Facebook and Microsoft reveal NSA data request numbers in transparency reports, Google and Twitter refuse due to restrictions


More than two weeks after the NSA’s secret surveillance program, PRISM, was leaked to the world, the companies involved are understandably still taking some heat from its users. Facebook and Microsoft, however, have worked out a deal with the US government to begin including national security-related requests in its transparency reports. Measures that both companies are surely hoping will help alleviate some of the fears that resulted from many of the exaggerated initial reports regarding PRISM.

Facebook revealed that for the second half of 2012, the company received between 9,000 and 10,000 requests from the government for information. These requests affected between 18,000 and 19,000 of Facebook user accounts.

Microsoft says for the same period in 2012, it’s received “between 6,000 and 7,000 criminal and national security warrants, subpoenas and orders affecting between 31,000 and 32,000 consumer accounts.”

The catch, as you’ve probably already noticed, is that the numbers are a little too vague to be of  use to anybody. That’s because the deal that the companies have worked out with the US government only allows them to communicate the numbers in aggregate and in bands of 1,000 — which is why there’s a pattern between both companies’ numbers.
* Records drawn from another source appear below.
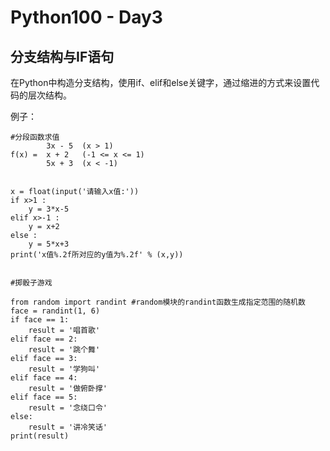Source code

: # Python100 - Day3

## 分支结构与IF语句

在Python中构造分支结构，使用if、elif和else关键字，通过缩进的方式来设置代码的层次结构。


例子：

	#分段函数求值
        	3x - 5  (x > 1)
	f(x) =  x + 2   (-1 <= x <= 1)
        	5x + 3  (x < -1)


	x = float(input('请输入x值:'))
	if x>1 :
		y = 3*x-5
	elif x>-1 :
		y = x+2
	else :
		y = 5*x+3
	print('x值%.2f所对应的y值为%.2f' % (x,y))


	#掷骰子游戏

	from random import randint #random模块的randint函数生成指定范围的随机数
	face = randint(1, 6)
	if face == 1:
	    result = '唱首歌'
	elif face == 2:
    	result = '跳个舞'
	elif face == 3:
    	result = '学狗叫'
	elif face == 4:
    	result = '做俯卧撑'
	elif face == 5:
		result = '念绕口令'
	else:
    	result = '讲冷笑话'
	print(result)


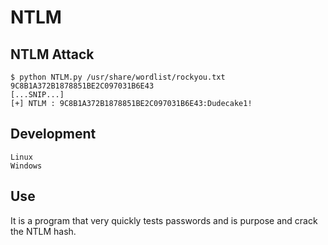 # NTLM

NTLM Attack
----
	$ python NTLM.py /usr/share/wordlist/rockyou.txt 9C8B1A372B1878851BE2C097031B6E43
	[...SNIP...]
	[+] NTLM : 9C8B1A372B1878851BE2C097031B6E43:Dudecake1!

Development
----
	Linux
	Windows

Use
----
It is a program that very quickly tests passwords and is purpose and crack the NTLM hash.
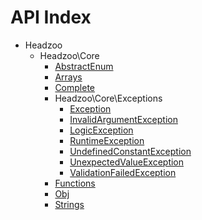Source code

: API Index
=========

* Headzoo
    * Headzoo\Core
        * [AbstractEnum](Headzoo-Core-AbstractEnum.md)
        * [Arrays](Headzoo-Core-Arrays.md)
        * [Complete](Headzoo-Core-Complete.md)
        * Headzoo\Core\Exceptions
            * [Exception](Headzoo-Core-Exceptions-Exception.md)
            * [InvalidArgumentException](Headzoo-Core-Exceptions-InvalidArgumentException.md)
            * [LogicException](Headzoo-Core-Exceptions-LogicException.md)
            * [RuntimeException](Headzoo-Core-Exceptions-RuntimeException.md)
            * [UndefinedConstantException](Headzoo-Core-Exceptions-UndefinedConstantException.md)
            * [UnexpectedValueException](Headzoo-Core-Exceptions-UnexpectedValueException.md)
            * [ValidationFailedException](Headzoo-Core-Exceptions-ValidationFailedException.md)
        * [Functions](Headzoo-Core-Functions.md)
        * [Obj](Headzoo-Core-Obj.md)
        * [Strings](Headzoo-Core-Strings.md)

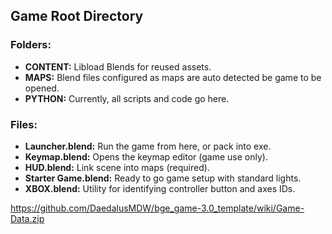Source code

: ## Game Root Directory

### Folders:
- **CONTENT:** Libload Blends for reused assets.
- **MAPS:** Blend files configured as maps are auto detected be game to be opened.
- **PYTHON:** Currently, all scripts and code go here.
### Files:
- **Launcher.blend:** Run the game from here, or pack into exe.
- **Keymap.blend:** Opens the keymap editor (game use only).
- **HUD.blend:** Link scene into maps (required).
- **Starter Game.blend:** Ready to go game setup with standard lights.
- **XBOX.blend:** Utility for identifying controller button and axes IDs.

https://github.com/DaedalusMDW/bge_game-3.0_template/wiki/Game-Data.zip
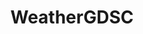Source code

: ---
title: "WeatherGDSC"
description: "My first webapp developed as a recruitment task for GDSC-SNIoE"
start_date: "December 27 2023"
end_date: "December 28 2023"
is_published: true
is_pinned: false
is_important: true
project_tags:
- react
- Open Weather Map
repository_link: "https://github.com/lalitm1004/"
---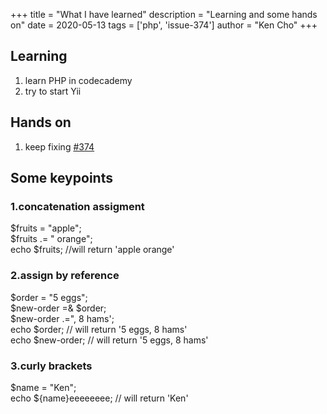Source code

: +++
title = "What I have learned"
description = "Learning and some hands on"
date = 2020-05-13
tags = ['php', 'issue-374']
author = "Ken Cho"
+++

## Learning
1. learn PHP in codecademy
3. try to start Yii


## Hands on
1. keep fixing [#374](https://github.com/gigascience/gigadb-website/pull/417)

## Some keypoints
### 1.concatenation assigment
$fruits = "apple";  
$fruits .= " orange";  
echo $fruits; //will return 'apple orange'  

### 2.assign by reference
$order = "5 eggs";  
$new-order =& $order;  
$new-order .=", 8 hams';  
echo $order; // will return '5 eggs, 8 hams'  
echo $new-order; // will return '5 eggs, 8 hams'  

### 3.curly brackets
$name = "Ken";  
echo ${name}eeeeeeee; // will return 'Ken'  
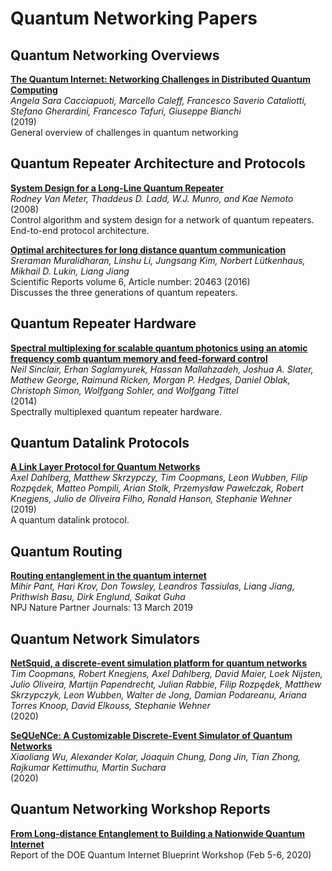 # Quantum Networking Papers

## Quantum Networking Overviews

**[The Quantum Internet: Networking Challenges in Distributed Quantum Computing](https://arxiv.org/pdf/1810.08421.pdf)**<br/>
_Angela Sara Cacciapuoti, Marcello Caleff, Francesco Saverio Cataliotti, Stefano Gherardini, Francesco Tafuri, Giuseppe Bianchi_<br/>
(2019)<br/>
General overview of challenges in quantum networking

## Quantum Repeater Architecture and Protocols

**[System Design for a Long-Line Quantum Repeater](https://arxiv.org/pdf/0705.4128.pdf)**<br/>
_Rodney Van Meter, Thaddeus D. Ladd, W.J. Munro, and Kae Nemoto_<br/>
(2008)<br/>
Control algorithm and system design for a network of quantum repeaters. End-to-end protocol architecture.

**[Optimal architectures for long distance quantum communication](https://www.nature.com/articles/srep20463.pdf)**<br/>
_Sreraman Muralidharan, Linshu Li, Jungsang Kim, Norbert Lütkenhaus, Mikhail D. Lukin, Liang Jiang_ <br/>
Scientific Reports volume 6, Article number: 20463 (2016)<br/>
Discusses the three generations of quantum repeaters.

## Quantum Repeater Hardware

**[Spectral multiplexing for scalable quantum photonics using an atomic frequency comb
quantum memory and feed-forward control](https://arxiv.org/pdf/1309.3202.pdf)**<br/>
_Neil Sinclair, Erhan Saglamyurek, Hassan Mallahzadeh, Joshua A. Slater, Mathew George, Raimund Ricken, Morgan P. Hedges, Daniel Oblak, Christoph Simon, Wolfgang Sohler, and Wolfgang Tittel_<br/>
(2014)<br/>
Spectrally multiplexed quantum repeater hardware.

## Quantum Datalink Protocols

**[A Link Layer Protocol for Quantum Networks](https://arxiv.org/pdf/1903.09778.pdf)**<br/>
_Axel Dahlberg, Matthew Skrzypczy, Tim Coopmans, Leon Wubben, Filip Rozpędek, Matteo Pompili, Arian Stolk, Przemysław Pawełczak, Robert Knegjens, Julio de Oliveira Filho, Ronald Hanson, Stephanie Wehner_<br/>
(2019)<br/>
A quantum datalink protocol.

## Quantum Routing

**[Routing entanglement in the quantum internet](https://www.nature.com/articles/s41534-019-0139-x.pdf)**<br/>
_Mihir Pant, Hari Krov, Don Towsley, Leandros Tassiulas, Liang Jiang, Prithwish Basu, Dirk Englund, Saikat Guha_<br/>
NPJ Nature Partner Journals: 13 March 2019</br>

## Quantum Network Simulators

**[NetSquid, a discrete-event simulation platform for quantum networks](https://arxiv.org/abs/2010.12535)**<br/>
_Tim Coopmans, Robert Knegjens, Axel Dahlberg, David Maier, Loek Nijsten, Julio Oliveira, Martijn Papendrecht, Julian Rabbie, Filip Rozpędek, Matthew Skrzypczyk, Leon Wubben, Walter de Jong, Damian Podareanu, Ariana Torres Knoop, David Elkouss, Stephanie Wehner_<br/>
(2020)

**[SeQUeNCe: A Customizable Discrete-Event Simulator of Quantum Networks](https://arxiv.org/abs/2009.12000)**<br/>
_Xiaoliang Wu, Alexander Kolar, Joaquin Chung, Dong Jin, Tian Zhong, Rajkumar Kettimuthu, Martin Suchara_<br/>
(2020)

## Quantum Networking Workshop Reports

**[From Long-distance Entanglement to Building a Nationwide Quantum Internet](https://www.osti.gov/servlets/purl/1638794)**<br/>
Report of the DOE Quantum Internet Blueprint Workshop (Feb 5-6, 2020)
Google, on the other hand, doesn’t agree with publishing the numbers with such restrictions. In fact, they think that it’s a “step back for users.” Here’s what a Google spokesperson told The Verge:

We have always believed that it’s important to differentiate between different types of government requests. We already publish criminal requests separately from National Security Letters. Lumping the two categories together would be a step back for users. Our request to the government is clear: to be able to publish aggregate numbers of national security requests, including FISA disclosures, separately.
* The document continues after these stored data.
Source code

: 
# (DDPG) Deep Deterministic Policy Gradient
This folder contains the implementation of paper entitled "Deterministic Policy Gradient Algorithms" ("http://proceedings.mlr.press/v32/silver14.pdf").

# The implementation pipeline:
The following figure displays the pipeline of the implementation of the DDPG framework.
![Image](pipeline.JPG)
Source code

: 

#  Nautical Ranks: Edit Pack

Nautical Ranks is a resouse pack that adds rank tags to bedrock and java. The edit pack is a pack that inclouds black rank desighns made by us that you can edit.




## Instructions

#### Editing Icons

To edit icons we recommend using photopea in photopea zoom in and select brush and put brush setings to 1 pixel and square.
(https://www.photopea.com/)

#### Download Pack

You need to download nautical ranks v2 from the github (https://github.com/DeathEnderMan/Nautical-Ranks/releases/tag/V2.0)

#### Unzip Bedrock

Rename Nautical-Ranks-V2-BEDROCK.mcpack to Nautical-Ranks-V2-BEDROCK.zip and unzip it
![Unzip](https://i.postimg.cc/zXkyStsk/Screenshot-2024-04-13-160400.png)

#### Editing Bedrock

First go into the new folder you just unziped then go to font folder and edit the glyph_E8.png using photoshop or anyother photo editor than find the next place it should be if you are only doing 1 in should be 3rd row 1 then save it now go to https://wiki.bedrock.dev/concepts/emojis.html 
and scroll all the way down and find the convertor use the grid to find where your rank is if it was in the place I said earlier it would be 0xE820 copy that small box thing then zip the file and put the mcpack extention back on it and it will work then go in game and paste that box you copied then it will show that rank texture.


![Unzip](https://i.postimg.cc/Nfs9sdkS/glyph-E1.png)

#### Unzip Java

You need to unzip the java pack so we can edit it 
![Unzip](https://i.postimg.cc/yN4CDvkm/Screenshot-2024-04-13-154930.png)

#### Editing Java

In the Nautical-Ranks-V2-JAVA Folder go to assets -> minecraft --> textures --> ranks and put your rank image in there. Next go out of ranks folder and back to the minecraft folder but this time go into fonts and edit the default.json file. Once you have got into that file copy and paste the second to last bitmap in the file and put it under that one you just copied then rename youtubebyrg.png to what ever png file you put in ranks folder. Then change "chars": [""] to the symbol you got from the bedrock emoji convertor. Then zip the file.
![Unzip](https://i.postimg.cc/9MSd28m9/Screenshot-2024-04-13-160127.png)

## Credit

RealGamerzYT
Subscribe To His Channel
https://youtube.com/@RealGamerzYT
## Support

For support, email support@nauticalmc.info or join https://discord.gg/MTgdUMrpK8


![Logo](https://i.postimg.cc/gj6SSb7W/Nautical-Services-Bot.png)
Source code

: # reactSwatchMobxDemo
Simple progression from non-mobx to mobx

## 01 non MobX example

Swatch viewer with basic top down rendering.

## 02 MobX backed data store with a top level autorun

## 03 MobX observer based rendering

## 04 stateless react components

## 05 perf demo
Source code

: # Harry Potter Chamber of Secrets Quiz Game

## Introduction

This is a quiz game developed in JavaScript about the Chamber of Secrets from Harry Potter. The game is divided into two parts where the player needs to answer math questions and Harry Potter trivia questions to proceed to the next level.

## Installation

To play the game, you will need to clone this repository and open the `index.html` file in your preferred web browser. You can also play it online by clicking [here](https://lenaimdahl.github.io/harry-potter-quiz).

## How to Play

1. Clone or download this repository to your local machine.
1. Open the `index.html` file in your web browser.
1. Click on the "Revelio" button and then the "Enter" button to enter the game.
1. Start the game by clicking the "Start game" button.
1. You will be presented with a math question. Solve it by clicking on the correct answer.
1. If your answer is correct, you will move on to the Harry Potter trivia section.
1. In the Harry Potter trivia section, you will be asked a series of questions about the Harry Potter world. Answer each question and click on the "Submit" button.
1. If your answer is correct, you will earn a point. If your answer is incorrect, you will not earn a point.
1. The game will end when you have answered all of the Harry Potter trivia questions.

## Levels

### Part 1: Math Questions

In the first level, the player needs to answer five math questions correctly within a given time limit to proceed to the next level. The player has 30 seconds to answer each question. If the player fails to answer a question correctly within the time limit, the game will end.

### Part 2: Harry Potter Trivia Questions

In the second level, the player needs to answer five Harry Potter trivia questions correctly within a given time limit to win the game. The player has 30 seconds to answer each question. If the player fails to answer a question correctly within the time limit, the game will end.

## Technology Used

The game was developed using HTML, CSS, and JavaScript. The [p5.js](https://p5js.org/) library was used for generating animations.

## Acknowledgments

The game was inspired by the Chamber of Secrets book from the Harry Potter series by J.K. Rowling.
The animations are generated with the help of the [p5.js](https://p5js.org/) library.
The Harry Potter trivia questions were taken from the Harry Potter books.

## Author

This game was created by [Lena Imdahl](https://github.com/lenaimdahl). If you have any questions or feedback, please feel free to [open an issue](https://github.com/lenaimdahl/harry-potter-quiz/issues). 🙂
Twitter’s Legal Director, Benjamin Lee, followed up shortly after tweeting:

We agree with @Google: It’s important to be able to publish numbers of national security requests—including FISA disclosures—separately.
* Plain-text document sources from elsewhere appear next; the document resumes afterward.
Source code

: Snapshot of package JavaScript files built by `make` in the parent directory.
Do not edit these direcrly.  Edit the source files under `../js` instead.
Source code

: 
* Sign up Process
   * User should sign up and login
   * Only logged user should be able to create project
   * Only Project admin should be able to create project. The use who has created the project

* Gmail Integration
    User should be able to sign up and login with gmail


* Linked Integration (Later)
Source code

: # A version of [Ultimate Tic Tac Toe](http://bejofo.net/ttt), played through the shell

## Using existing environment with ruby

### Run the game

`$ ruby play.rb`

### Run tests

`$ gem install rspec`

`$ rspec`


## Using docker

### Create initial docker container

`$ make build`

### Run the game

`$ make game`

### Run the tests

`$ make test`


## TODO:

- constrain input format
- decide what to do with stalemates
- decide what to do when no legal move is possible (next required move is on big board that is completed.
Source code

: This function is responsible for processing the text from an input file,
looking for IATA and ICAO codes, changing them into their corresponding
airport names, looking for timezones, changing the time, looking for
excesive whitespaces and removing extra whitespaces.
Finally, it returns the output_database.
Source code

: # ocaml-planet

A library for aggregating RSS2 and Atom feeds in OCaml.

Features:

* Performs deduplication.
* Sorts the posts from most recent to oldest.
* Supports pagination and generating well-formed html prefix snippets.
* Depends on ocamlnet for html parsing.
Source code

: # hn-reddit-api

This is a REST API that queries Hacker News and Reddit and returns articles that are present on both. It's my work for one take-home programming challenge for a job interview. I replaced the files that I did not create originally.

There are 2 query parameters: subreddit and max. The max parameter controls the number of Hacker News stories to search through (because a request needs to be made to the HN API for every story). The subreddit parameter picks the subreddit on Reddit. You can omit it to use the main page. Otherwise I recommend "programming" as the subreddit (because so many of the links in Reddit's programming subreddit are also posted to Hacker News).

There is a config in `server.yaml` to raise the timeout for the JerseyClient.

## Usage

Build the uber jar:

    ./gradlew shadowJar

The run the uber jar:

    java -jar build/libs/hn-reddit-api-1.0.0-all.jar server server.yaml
It makes sense that Google and Twitter have chosen not to go the same route as Microsoft and Facebook — Google in particular already has a detailed breakdown of the type of requests it receives, having to use aggregate numbers in a limited range would only make their transparency reports less useful.

But it’s also hard not to fault Facebook and Microsoft for doing what they did. This entire PRISM fiasco must be one the biggest PR nightmares for them in recent years and at the end of day, it’s much better than no numbers at all. Hopefully more transparency (and specifics) will be allowed in these reports in the future. Due to their sensitive nature, however, I’m not holding my breath.

[via Ars Technica, The Verge, image via Troy Holden]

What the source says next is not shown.